WORK ORDER: Where "requirements" appears in a line of the entries below, that line should be copied.

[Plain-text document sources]

- - -

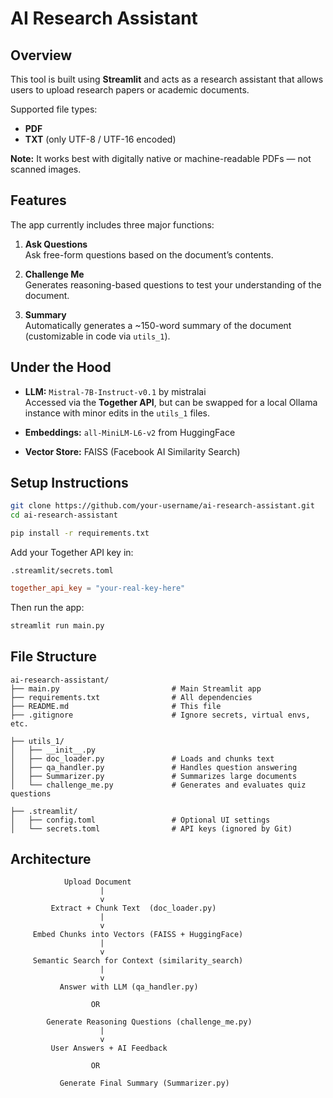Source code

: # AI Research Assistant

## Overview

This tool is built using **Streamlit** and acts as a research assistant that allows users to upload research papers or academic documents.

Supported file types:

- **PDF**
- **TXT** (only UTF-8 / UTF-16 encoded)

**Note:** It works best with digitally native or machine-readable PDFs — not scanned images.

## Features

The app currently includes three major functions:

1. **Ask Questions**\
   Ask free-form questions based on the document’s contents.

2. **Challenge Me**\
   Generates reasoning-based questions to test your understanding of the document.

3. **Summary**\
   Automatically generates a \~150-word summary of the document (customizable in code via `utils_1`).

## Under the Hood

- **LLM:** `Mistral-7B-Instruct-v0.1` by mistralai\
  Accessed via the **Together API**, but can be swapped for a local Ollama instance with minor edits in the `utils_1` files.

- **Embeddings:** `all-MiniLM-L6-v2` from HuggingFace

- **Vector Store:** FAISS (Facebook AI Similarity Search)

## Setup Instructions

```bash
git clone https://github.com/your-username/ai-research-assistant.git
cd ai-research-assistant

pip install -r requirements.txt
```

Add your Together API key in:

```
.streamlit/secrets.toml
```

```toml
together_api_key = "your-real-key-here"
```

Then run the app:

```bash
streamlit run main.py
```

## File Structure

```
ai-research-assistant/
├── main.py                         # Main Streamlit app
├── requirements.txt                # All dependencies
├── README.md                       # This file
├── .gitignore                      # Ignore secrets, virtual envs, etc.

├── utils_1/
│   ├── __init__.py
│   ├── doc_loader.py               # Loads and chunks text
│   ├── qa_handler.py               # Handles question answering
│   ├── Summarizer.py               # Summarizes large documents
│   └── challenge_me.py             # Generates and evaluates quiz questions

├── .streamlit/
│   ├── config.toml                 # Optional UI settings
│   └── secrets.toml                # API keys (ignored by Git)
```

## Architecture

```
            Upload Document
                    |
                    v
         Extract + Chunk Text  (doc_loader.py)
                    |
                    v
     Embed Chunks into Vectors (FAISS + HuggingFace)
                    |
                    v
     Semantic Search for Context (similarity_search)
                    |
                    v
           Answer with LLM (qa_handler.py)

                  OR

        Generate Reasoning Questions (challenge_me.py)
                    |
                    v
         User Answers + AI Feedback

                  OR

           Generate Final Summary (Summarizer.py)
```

- - -

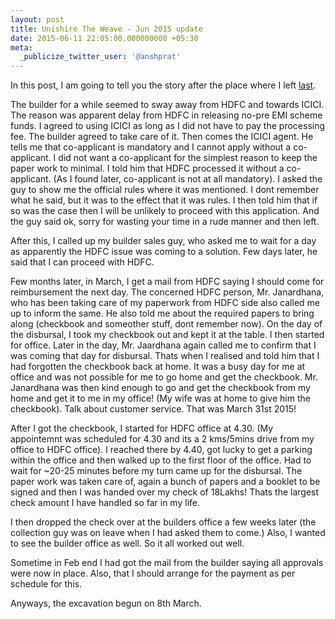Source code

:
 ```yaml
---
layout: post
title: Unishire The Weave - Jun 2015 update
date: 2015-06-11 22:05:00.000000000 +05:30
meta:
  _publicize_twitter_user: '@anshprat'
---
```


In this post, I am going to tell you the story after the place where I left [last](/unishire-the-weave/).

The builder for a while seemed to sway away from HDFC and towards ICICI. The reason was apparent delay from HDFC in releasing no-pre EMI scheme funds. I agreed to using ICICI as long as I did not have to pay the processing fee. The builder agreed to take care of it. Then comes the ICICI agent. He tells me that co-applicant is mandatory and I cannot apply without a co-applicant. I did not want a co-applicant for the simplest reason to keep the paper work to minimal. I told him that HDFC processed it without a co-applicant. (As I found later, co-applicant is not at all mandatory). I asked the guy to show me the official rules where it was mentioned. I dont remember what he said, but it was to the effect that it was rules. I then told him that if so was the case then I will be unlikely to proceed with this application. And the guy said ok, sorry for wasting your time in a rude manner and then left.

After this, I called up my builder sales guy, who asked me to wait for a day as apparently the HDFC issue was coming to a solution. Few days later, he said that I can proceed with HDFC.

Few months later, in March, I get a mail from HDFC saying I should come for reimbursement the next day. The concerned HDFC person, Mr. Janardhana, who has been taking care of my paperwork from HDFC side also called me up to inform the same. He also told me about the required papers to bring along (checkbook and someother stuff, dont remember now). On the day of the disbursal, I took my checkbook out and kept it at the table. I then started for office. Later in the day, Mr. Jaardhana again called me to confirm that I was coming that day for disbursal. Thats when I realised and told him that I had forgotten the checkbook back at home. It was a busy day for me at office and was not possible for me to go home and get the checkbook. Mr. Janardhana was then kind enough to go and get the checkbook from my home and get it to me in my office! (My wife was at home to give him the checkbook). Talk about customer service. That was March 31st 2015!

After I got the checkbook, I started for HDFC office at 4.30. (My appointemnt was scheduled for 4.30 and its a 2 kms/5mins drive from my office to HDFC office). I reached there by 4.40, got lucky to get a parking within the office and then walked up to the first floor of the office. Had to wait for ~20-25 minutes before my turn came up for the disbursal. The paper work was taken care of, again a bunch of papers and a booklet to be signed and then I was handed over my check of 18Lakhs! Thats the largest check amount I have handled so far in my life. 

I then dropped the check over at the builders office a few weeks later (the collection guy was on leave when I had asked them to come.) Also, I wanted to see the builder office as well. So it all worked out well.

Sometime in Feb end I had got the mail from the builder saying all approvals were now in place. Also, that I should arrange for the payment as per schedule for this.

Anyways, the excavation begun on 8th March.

- - -

RESULT FOR THIS EXERCISE:
pip install -r requirements.txt
├── requirements.txt                # All dependencies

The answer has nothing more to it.